[Data extracted from a collection]
+ + + + + + +

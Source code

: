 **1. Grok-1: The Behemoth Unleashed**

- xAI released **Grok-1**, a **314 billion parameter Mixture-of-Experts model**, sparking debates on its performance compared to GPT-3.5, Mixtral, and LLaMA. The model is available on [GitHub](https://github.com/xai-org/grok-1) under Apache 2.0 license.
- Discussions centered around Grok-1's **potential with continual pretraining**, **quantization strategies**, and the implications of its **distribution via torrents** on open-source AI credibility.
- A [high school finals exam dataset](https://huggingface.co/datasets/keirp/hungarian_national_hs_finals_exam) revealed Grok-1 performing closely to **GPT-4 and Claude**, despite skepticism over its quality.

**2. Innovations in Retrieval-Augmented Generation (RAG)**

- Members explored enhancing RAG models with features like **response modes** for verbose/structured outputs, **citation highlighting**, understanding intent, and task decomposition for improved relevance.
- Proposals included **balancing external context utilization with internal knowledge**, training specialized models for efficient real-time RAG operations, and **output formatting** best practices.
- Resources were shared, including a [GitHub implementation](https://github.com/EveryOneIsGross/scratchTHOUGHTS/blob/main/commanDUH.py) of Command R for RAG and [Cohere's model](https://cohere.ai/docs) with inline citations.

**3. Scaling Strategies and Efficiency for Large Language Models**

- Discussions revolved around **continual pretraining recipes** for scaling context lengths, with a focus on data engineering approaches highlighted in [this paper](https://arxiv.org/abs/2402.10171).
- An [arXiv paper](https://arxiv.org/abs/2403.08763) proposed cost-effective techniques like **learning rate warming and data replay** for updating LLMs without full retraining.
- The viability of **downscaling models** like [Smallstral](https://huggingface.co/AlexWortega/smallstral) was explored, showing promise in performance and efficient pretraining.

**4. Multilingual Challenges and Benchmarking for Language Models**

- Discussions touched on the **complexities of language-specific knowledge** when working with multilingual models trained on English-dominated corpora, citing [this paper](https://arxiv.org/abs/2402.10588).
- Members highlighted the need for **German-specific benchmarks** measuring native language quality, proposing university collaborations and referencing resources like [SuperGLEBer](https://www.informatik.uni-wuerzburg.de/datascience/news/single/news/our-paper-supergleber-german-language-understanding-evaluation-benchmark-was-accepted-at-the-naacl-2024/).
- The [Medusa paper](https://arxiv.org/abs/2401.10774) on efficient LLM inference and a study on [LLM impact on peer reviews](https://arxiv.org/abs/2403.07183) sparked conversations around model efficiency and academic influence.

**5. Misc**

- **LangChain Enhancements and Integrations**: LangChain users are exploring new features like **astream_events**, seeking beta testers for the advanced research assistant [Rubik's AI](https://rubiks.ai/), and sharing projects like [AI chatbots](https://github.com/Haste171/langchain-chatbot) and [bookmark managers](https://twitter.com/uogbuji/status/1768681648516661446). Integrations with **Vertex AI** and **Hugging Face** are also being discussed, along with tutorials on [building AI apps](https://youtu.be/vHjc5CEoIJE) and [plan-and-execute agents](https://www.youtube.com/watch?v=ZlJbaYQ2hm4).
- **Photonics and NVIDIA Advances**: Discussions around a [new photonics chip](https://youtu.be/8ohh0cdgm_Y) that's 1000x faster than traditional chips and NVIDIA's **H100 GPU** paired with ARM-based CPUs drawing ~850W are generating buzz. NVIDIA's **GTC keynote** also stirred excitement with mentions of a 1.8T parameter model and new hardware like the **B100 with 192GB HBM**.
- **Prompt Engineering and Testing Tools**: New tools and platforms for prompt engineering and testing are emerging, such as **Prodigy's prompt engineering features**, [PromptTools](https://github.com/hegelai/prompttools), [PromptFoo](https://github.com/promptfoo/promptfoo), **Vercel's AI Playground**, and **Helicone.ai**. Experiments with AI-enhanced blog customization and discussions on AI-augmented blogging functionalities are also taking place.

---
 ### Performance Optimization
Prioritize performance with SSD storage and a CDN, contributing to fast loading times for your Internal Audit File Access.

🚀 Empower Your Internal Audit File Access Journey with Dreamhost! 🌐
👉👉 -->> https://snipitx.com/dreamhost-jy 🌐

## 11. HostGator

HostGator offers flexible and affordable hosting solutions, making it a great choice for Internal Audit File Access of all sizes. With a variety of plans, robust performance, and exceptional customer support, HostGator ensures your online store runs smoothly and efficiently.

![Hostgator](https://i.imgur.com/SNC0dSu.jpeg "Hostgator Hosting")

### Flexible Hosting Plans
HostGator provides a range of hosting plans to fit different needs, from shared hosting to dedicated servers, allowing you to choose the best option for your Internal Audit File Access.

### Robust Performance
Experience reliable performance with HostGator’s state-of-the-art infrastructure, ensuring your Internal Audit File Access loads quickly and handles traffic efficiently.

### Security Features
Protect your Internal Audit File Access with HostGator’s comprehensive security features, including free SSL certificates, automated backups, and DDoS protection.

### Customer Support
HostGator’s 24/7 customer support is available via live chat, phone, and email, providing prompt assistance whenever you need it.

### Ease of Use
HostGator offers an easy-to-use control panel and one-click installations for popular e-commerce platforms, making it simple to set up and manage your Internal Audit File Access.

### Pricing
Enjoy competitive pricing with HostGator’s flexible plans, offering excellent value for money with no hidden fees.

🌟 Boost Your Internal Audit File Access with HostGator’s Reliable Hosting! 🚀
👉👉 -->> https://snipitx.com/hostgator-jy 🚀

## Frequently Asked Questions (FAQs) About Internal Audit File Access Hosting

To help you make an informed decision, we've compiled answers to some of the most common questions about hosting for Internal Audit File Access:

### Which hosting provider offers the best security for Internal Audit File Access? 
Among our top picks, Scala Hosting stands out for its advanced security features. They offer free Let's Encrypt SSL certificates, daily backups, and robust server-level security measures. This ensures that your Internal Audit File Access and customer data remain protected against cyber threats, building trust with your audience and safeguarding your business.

+ + + + + + +

◆ Directions
Exactly reproduce the lines of the data above that run from the line containing "HostGator offers an" through the final one.

◆ Expected answer
HostGator offers an easy-to-use control panel and one-click installations for popular e-commerce platforms, making it simple to set up and manage your Internal Audit File Access.

### Pricing
Enjoy competitive pricing with HostGator’s flexible plans, offering excellent value for money with no hidden fees.

🌟 Boost Your Internal Audit File Access with HostGator’s Reliable Hosting! 🚀
👉👉 -->> https://snipitx.com/hostgator-jy 🚀

## Frequently Asked Questions (FAQs) About Internal Audit File Access Hosting

To help you make an informed decision, we've compiled answers to some of the most common questions about hosting for Internal Audit File Access:

### Which hosting provider offers the best security for Internal Audit File Access? 
Among our top picks, Scala Hosting stands out for its advanced security features. They offer free Let's Encrypt SSL certificates, daily backups, and robust server-level security measures. This ensures that your Internal Audit File Access and customer data remain protected against cyber threats, building trust with your audience and safeguarding your business.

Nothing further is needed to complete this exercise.